[Records to process]
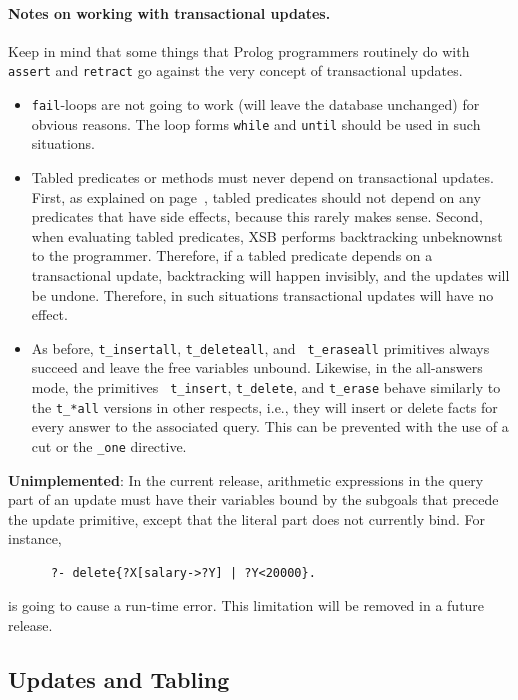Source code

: \documentclass[11pt]{article}
\begin{document}
\paragraph{Notes on working with transactional updates.}
Keep in mind that some things that Prolog programmers routinely do with
{\tt assert} and {\tt retract} go against the very concept of
transactional updates.
\begin{itemize}
  \item
    {\tt fail}-loops are not going to
    work (will leave the database unchanged) for obvious reasons. The loop forms
    {\tt while} and {\tt until} should be used in such situations.
  \item Tabled predicates or methods must never depend on transactional
    updates. First, as explained on page~\pageref{page-depchk},
    tabled predicates should not depend on any predicates that have side
    effects, because this rarely makes sense. Second, when evaluating
    tabled predicates, XSB performs backtracking unbeknownst to the
    programmer. Therefore, if a tabled predicate depends on a
    transactional update, backtracking will happen invisibly, and the
    updates will be undone. Therefore, in such situations transactional
    updates will have no effect.
    
  \item As before, {\tt t\_insertall}, {\tt t\_deleteall}, and {\tt
      t\_eraseall} primitives always succeed and leave the free variables
    unbound.  Likewise, in the all-answers mode, the primitives {\tt
      t\_insert}, {\tt t\_delete}, and {\tt t\_erase} behave similarly to the
    {\tt t\_*all} versions in other respects, i.e., they will insert
    or delete facts for every answer to the associated query. This can be
    prevented with the use of a cut or the {\tt \_one} directive.
\end{itemize}

\noindent
{\bf Unimplemented}: In the current release, arithmetic expressions in the
query part of an update must have their variables bound by the subgoals
that precede the update primitive, except that the literal part does not
currently bind. For instance, 
\begin{verbatim}
      ?- delete{?X[salary->?Y] | ?Y<20000}.
\end{verbatim}
is going to cause a run-time error. This limitation will be removed in a
future release.


\subsection{Updates and Tabling}
\end{document}
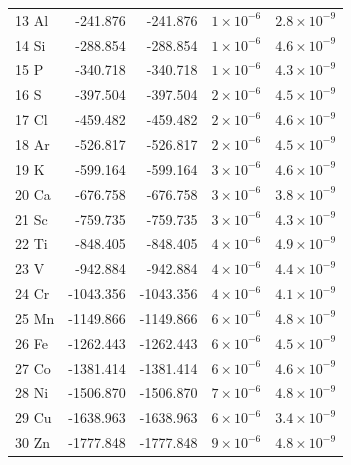 \begin{longtable}{l r r r r}
13 Al       &     -241.876        &   -241.876        &   $1\times10^{-6}$      &   $2.8\times10^{-9}$    \\
14 Si       &     -288.854        &   -288.854        &   $1\times10^{-6}$      &   $4.6\times10^{-9}$    \\
15 P        &     -340.718        &   -340.718        &   $1\times10^{-6}$      &   $4.3\times10^{-9}$    \\
16 S        &     -397.504        &   -397.504        &   $2\times10^{-6}$      &   $4.5\times10^{-9}$    \\
17 Cl       &     -459.482        &   -459.482        &   $2\times10^{-6}$      &   $4.6\times10^{-9}$    \\
18 Ar       &     -526.817        &   -526.817        &   $2\times10^{-6}$      &   $4.5\times10^{-9}$    \\
19 K        &     -599.164        &   -599.164        &   $3\times10^{-6}$      &   $4.6\times10^{-9}$    \\
20 Ca       &     -676.758        &   -676.758        &   $3\times10^{-6}$      &   $3.8\times10^{-9}$    \\
21 Sc       &     -759.735        &   -759.735        &   $3\times10^{-6}$      &   $4.3\times10^{-9}$    \\
22 Ti       &     -848.405        &   -848.405        &   $4\times10^{-6}$      &   $4.9\times10^{-9}$    \\
23 V        &     -942.884        &   -942.884        &   $4\times10^{-6}$      &   $4.4\times10^{-9}$    \\
24 Cr       &    -1043.356        &  -1043.356        &   $4\times10^{-6}$      &   $4.1\times10^{-9}$    \\
25 Mn       &    -1149.866        &  -1149.866        &   $6\times10^{-6}$      &   $4.8\times10^{-9}$    \\
26 Fe       &    -1262.443        &  -1262.443        &   $6\times10^{-6}$      &   $4.5\times10^{-9}$    \\
27 Co       &    -1381.414        &  -1381.414        &   $6\times10^{-6}$      &   $4.6\times10^{-9}$    \\
28 Ni       &    -1506.870        &  -1506.870        &   $7\times10^{-6}$      &   $4.8\times10^{-9}$    \\
29 Cu       &    -1638.963        &  -1638.963        &   $6\times10^{-6}$      &   $3.4\times10^{-9}$    \\
30 Zn       &    -1777.848        &  -1777.848        &   $9\times10^{-6}$      &   $4.8\times10^{-9}$    \\

\end{longtable}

[Task instructions] Find the word "backtracking" in the entries and show each line where it is found.

[Response to this task]
    tabled predicates, XSB performs backtracking unbeknownst to the
    transactional update, backtracking will happen invisibly, and the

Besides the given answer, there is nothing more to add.